Lawmakers from Washington and other western states supported lifting the mining moratorium. But some lawmakers said the new price structure “gives away” hundreds of parcels of land worth millions of dollars.

The committee’s decision comes despite opposition from President Clinton and could encounter trouble in the House, which earlier had voted to keep the mining moratorium.

Also Tuesday, negotiators agreed to give Washington state more flexibility in distributing federal money for the Jobs in Woods program, which pays youths to work in forests.

The committee also earmarked $2.5 million for construction of the Columbia Gorge Discovery Center along the Washington-Oregon border.

Conferees granted $29 million to buy new Forest Service land, but declined to earmark it for specific areas such as the Wenatchee Forest, which had been considered to receive more money under the Senate version.

After much haggling and sparring, conferees also voted to ease proposed Senate cuts to the Bureau of Indian Affairs.

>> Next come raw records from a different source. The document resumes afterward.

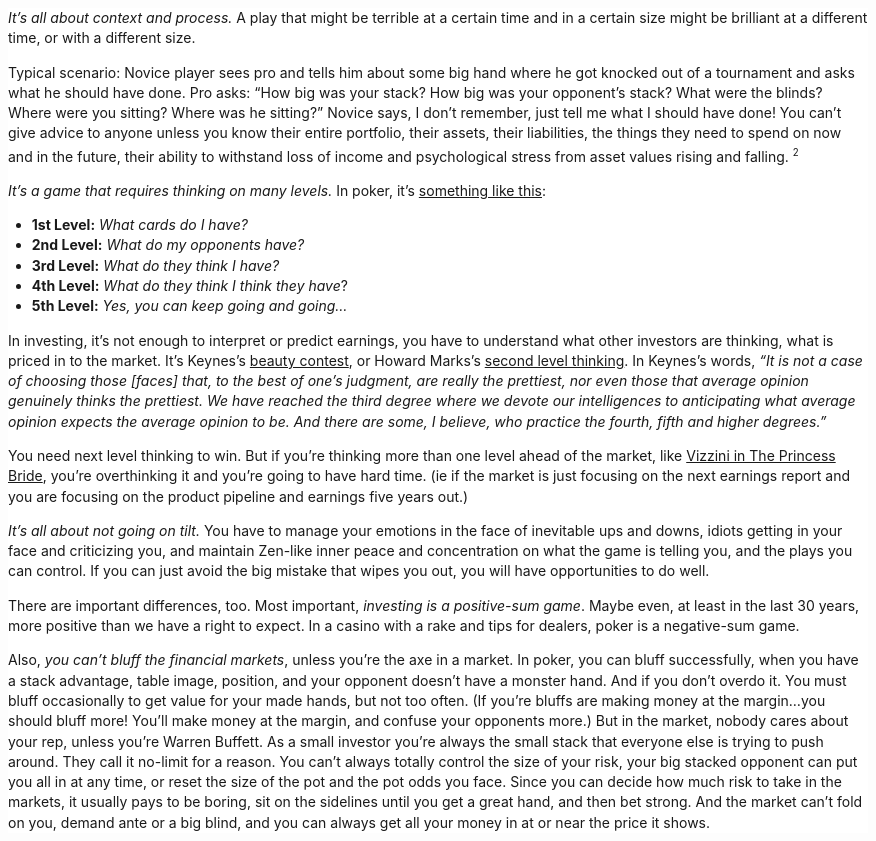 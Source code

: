 _It&#8217;s all about context and process._ A play that might be terrible at a certain time and in a certain size might be brilliant at a different time, or with a different size.

Typical scenario: Novice player sees pro and tells him about some big hand where he got knocked out of a tournament and asks what he should have done. Pro asks: &#8220;How big was your stack? How big was your opponent&#8217;s stack? What were the blinds? Where were you sitting? Where was he sitting?&#8221; Novice says, I don&#8217;t remember, just tell me what I should have done! You can&#8217;t give advice to anyone unless you know their entire portfolio, their assets, their liabilities, the things they need to spend on now and in the future, their ability to withstand loss of income and psychological stress from asset values rising and falling. <sup><small>2</small></sup>

_It&#8217;s a game that requires thinking on many levels._ In poker, it&#8217;s [something like this](http://www.pokerology.com/lessons/levels-of-thinking/):

  * **1st Level:** _What cards do I have?_
  * **2nd Level:** _What do my opponents have?_
  * **3rd Level:** _What do they think I have?_
  * **4th Level:** _What do they think I think they have_?
  * **5th Level:** _Yes, you can keep going and going…_

In investing, it&#8217;s not enough to interpret or predict earnings, you have to understand what other investors are thinking, what is priced in to the market. It&#8217;s Keynes&#8217;s [beauty contest](https://en.wikipedia.org/wiki/Keynesian_beauty_contest), or Howard Marks&#8217;s [second level thinking](http://www.nasdaq.com/article/howard-marks-memo-the-importance-of-second-level-thinking-cm519244). In Keynes&#8217;s words, _&#8220;It is not a case of choosing those [faces] that, to the best of one&#8217;s judgment, are really the prettiest, nor even those that average opinion genuinely thinks the prettiest. We have reached the third degree where we devote our intelligences to anticipating what average opinion expects the average opinion to be. And there are some, I believe, who practice the fourth, fifth and higher degrees.&#8221;_

You need next level thinking to win. But if you&#8217;re thinking more than one level ahead of the market, like [Vizzini in The Princess Bride](https://www.youtube.com/watch?v=9mTlnrXFAXE), you&#8217;re overthinking it and you&#8217;re going to have hard time. (ie if the market is just focusing on the next earnings report and you are focusing on the product pipeline and earnings five years out.)

_It&#8217;s all about not going on tilt._ You have to manage your emotions in the face of inevitable ups and downs, idiots getting in your face and criticizing you, and maintain Zen-like inner peace and concentration on what the game is telling you, and the plays you can control. If you can just avoid the big mistake that wipes you out, you will have opportunities to do well.

There are important differences, too. Most important, _investing is a positive-sum game_. Maybe even, at least in the last 30 years, more positive than we have a right to expect. In a casino with a rake and tips for dealers, poker is a negative-sum game.

Also, _you can&#8217;t bluff the financial markets_, unless you&#8217;re the axe in a market. In poker, you can bluff successfully, when you have a stack advantage, table image, position, and your opponent doesn&#8217;t have a monster hand. And if you don&#8217;t overdo it. You must bluff occasionally to get value for your made hands, but not too often. (If you&#8217;re bluffs are making money at the margin&#8230;you should bluff more! You&#8217;ll make money at the margin, and confuse your opponents more.) But in the market, nobody cares about your rep, unless you&#8217;re Warren Buffett. As a small investor you&#8217;re always the small stack that everyone else is trying to push around. They call it no-limit for a reason. You can&#8217;t always totally control the size of your risk, your big stacked opponent can put you all in at any time, or reset the size of the pot and the pot odds you face. Since you can decide how much risk to take in the markets, it usually pays to be boring, sit on the sidelines until you get a great hand, and then bet strong. And the market can&#8217;t fold on you, demand ante or a big blind, and you can always get all your money in at or near the price it shows.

The cuts, backed by Gorton, drew protests from American Indians and warnings of massive firings by bureaucrats.

The committee voted to give the bureau about $1.5 billion - a nearly 12 percent reduction from last year’s level, but still shy of the Senate’s proposed 15 percent cut. The House had approved budget cuts of less than 3 percent.

Included in the BIA cuts are large reductions for local tribal governments, which use the money to fund police departments, court systems and social welfare programs.